For the most of the nuclear facilities utilizing SAFSTOR method of decommissioning, the objective of the decommissioning database is to provide the future generations of specialists with well-structured design and maintenance data on both the facility and its operational infrastructure. Other purposes of the database are to maintain reliable and relevant information to support the facility dismantlement.

The key features of these solutions include (Fig. 1):

  • 3D models of nuclear facilities and their infrastructure (built using re-engineering techniques and laser scanning);
  • 2D diagrams and drawings;
  • Facility-attribute models;
  • An archive of documents;
  • A system for collecting radiation exposure data from fixed-position radiation detectors and portable devices collecting radiation data on-site.

TURBINE HALL DISMANTLEMENT PLANNING

In practice, the above techniques were applied to planning the dismantlement of a turbine hall at Beloyarsk NPP (Fig. 2).
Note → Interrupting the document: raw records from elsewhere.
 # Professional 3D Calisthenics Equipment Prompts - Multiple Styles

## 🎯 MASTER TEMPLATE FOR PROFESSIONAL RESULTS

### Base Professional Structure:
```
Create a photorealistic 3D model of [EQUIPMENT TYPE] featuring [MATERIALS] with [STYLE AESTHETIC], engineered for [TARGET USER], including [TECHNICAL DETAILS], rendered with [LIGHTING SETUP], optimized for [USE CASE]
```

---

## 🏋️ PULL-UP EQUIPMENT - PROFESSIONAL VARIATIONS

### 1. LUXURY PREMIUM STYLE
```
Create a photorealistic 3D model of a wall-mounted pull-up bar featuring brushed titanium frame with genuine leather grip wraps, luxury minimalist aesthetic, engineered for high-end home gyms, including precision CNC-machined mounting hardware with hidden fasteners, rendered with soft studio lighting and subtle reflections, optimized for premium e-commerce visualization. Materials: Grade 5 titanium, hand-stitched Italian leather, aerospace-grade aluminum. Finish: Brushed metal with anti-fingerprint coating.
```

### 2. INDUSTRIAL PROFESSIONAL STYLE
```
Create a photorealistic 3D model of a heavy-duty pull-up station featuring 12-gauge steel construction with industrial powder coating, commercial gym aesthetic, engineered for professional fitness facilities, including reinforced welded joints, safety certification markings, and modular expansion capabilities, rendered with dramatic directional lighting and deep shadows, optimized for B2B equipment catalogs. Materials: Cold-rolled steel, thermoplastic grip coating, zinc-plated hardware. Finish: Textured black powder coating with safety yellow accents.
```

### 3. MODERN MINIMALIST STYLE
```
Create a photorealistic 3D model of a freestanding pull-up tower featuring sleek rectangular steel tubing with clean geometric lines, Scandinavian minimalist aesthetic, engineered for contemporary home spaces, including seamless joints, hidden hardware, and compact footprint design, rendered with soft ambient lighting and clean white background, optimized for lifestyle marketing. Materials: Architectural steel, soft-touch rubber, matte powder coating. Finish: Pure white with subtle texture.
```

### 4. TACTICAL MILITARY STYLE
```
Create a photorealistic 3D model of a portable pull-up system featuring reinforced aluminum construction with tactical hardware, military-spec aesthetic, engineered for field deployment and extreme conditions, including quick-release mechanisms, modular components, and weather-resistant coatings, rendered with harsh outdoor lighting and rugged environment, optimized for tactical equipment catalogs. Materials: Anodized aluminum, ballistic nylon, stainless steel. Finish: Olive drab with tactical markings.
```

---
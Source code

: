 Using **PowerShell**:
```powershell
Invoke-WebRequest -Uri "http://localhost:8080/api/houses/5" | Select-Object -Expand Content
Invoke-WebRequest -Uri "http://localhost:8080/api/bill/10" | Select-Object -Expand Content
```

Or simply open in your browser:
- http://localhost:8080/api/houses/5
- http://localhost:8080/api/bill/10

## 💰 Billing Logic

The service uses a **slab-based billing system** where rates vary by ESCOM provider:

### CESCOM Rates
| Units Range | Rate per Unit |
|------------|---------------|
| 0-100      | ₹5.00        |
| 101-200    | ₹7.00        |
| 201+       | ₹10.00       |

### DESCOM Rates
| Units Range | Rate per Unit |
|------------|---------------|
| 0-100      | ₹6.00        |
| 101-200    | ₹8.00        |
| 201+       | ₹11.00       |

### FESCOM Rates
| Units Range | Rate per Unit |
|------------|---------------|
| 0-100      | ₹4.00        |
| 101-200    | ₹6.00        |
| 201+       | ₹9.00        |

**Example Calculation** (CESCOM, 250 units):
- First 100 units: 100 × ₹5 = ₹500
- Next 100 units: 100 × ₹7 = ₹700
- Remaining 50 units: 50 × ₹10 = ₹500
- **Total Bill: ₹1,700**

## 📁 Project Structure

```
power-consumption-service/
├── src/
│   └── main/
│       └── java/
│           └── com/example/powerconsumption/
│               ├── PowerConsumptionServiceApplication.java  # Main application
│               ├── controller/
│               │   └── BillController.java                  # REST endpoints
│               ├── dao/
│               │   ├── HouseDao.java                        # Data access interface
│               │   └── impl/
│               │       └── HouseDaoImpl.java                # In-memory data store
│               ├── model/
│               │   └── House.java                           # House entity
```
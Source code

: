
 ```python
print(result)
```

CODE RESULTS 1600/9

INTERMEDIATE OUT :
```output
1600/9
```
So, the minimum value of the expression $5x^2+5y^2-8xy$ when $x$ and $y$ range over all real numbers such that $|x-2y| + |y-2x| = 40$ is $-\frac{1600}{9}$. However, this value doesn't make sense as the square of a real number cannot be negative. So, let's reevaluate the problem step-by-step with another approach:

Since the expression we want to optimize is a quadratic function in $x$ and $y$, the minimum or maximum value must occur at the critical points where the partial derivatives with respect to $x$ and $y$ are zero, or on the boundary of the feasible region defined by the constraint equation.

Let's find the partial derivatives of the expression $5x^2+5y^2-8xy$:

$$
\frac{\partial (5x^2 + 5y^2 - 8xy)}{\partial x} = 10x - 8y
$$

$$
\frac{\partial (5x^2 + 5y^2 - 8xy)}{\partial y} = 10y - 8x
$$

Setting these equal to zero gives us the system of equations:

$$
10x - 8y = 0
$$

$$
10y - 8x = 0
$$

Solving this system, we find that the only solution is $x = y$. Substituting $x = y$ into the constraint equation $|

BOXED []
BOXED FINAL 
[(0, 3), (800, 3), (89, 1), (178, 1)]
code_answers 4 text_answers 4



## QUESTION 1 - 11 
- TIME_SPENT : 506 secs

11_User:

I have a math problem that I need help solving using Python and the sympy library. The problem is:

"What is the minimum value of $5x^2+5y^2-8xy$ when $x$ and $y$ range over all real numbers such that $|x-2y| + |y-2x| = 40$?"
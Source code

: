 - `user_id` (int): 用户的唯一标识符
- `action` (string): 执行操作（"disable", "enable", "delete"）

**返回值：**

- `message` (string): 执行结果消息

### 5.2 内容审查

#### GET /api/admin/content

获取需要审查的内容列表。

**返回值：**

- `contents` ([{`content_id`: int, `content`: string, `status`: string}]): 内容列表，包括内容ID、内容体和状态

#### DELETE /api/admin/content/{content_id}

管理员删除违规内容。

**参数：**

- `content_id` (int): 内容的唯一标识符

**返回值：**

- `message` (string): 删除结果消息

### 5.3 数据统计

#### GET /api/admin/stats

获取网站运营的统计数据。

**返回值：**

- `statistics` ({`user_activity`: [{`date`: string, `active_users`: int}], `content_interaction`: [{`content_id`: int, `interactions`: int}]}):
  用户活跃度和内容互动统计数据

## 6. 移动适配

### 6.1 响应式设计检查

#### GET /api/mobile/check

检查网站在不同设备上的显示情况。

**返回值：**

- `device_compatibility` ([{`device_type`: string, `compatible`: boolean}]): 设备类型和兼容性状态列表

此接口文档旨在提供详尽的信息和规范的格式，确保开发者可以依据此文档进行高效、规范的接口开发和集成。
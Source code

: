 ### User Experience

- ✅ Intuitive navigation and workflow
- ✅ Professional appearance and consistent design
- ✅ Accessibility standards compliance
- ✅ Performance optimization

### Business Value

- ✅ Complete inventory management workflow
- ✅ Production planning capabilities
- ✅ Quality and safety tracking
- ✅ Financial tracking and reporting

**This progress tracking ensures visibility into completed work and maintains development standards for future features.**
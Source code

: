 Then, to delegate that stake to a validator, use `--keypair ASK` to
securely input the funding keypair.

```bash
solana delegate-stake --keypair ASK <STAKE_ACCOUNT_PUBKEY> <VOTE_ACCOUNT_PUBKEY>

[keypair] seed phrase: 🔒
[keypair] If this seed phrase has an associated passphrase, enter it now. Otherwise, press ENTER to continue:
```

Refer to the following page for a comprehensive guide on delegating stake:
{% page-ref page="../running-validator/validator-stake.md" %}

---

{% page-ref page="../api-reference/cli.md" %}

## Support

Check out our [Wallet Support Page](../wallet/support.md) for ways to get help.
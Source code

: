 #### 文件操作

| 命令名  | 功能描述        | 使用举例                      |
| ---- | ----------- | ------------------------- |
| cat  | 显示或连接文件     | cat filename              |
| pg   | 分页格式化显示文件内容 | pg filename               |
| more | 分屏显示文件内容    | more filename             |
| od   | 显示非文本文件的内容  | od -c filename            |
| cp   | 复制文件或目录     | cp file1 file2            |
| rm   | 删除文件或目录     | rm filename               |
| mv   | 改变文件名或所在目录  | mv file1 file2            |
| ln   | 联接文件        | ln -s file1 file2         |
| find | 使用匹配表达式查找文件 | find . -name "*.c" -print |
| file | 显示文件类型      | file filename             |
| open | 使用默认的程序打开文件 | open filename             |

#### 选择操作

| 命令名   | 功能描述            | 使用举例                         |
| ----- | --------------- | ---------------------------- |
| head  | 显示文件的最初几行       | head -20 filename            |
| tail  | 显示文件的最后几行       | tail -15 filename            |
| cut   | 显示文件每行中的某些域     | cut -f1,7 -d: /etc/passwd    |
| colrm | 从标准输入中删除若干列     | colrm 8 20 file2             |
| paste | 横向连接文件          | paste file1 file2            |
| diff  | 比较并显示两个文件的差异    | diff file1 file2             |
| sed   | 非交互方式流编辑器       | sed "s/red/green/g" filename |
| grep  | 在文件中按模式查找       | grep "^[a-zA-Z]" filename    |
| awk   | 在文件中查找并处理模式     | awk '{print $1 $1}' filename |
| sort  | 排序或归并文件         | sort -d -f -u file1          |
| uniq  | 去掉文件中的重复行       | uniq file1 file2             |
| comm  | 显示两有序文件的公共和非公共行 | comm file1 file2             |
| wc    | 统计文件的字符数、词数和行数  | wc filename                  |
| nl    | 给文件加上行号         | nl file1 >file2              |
The results obtained are the following:

  • Planning and justification of the dismantlement were substantially simplified (using 3D models) making it possible to generate an effective dismantlement procedure;
  • The amount of radioactive waste to be arisen from the dismantlement was estimated using 3D models;
  • 3D simulation models were used as personnel training tools animating the dismantlement procedure and visualizing the radiation exposure data measured by gamma- scanners.
Fig. 2. Beloyarsk NPP decommissioning planning
Fig. 2. Beloyarsk NPP decommissioning planning

SIMULATION MODEL

A simulation model deals with the virtual reality simulating processes the way they would occur in reality. To do the simulation, the model involves 3D graphics and information about physical parameters of the objects being modeled. The simulation model identifies and highlights collisions the objects may have.

Fig. 3. Reactor dismantlement planning
Fig. 3. Reactor dismantlement planning

Such kind of simulation system has been used to verify the efficiency of the dismantlement procedure for “AMB-100” and “AMB-200” reactor cores (Fig. 3). Due to the number of accidents occurred in the past, the graphite stack now contains spent nuclear fuel spills and damaged graphite bricks, either cracked or clustered.

The most crucial process of the dismantling project was verified, the process being a layer-by-layer disassembling of the graphite stack by a remotely controlled robot. All dismantlement operations were to be done inside a specific dome erected over the reactor.

The specifics of the disassembling process are to:

  • Simulate the interaction of the obj ects (graphite stack, dome, robots and robotic tools);
  • Control the dismantlement the way the process is controlled in reality (using the simulator’s control panel and observing the entire scene through available video cameras);
  • Adjust the initial situation of the simulation (possibility of selecting on each layer the graphite blocks with a certain type of damage);
  • Maintain a simulation records database (including records classification and ability to attach key event marks to the records).

The simulation model allowed bottlenecks of the dismantlement to be identified. Corrective actions were proposed. The bottlenecks, as identified, include:

  • Robotic arm ’s tools replacement;
  • Video cameras positioning to observe the dismantlement;
  • The dome's floor configuration.

CONCLUSION

The experience in applying information technologies to planning the nuclear facilities decommissioning shows that such technologies are capable of improving safety, predictability and efficiency of the dismantlement activities as well as provide the future generations of specialists with relevant and reliable information they will need to deal with the dismantlement of the nuclear facilities that are shut down now and safely awaiting decommissioning.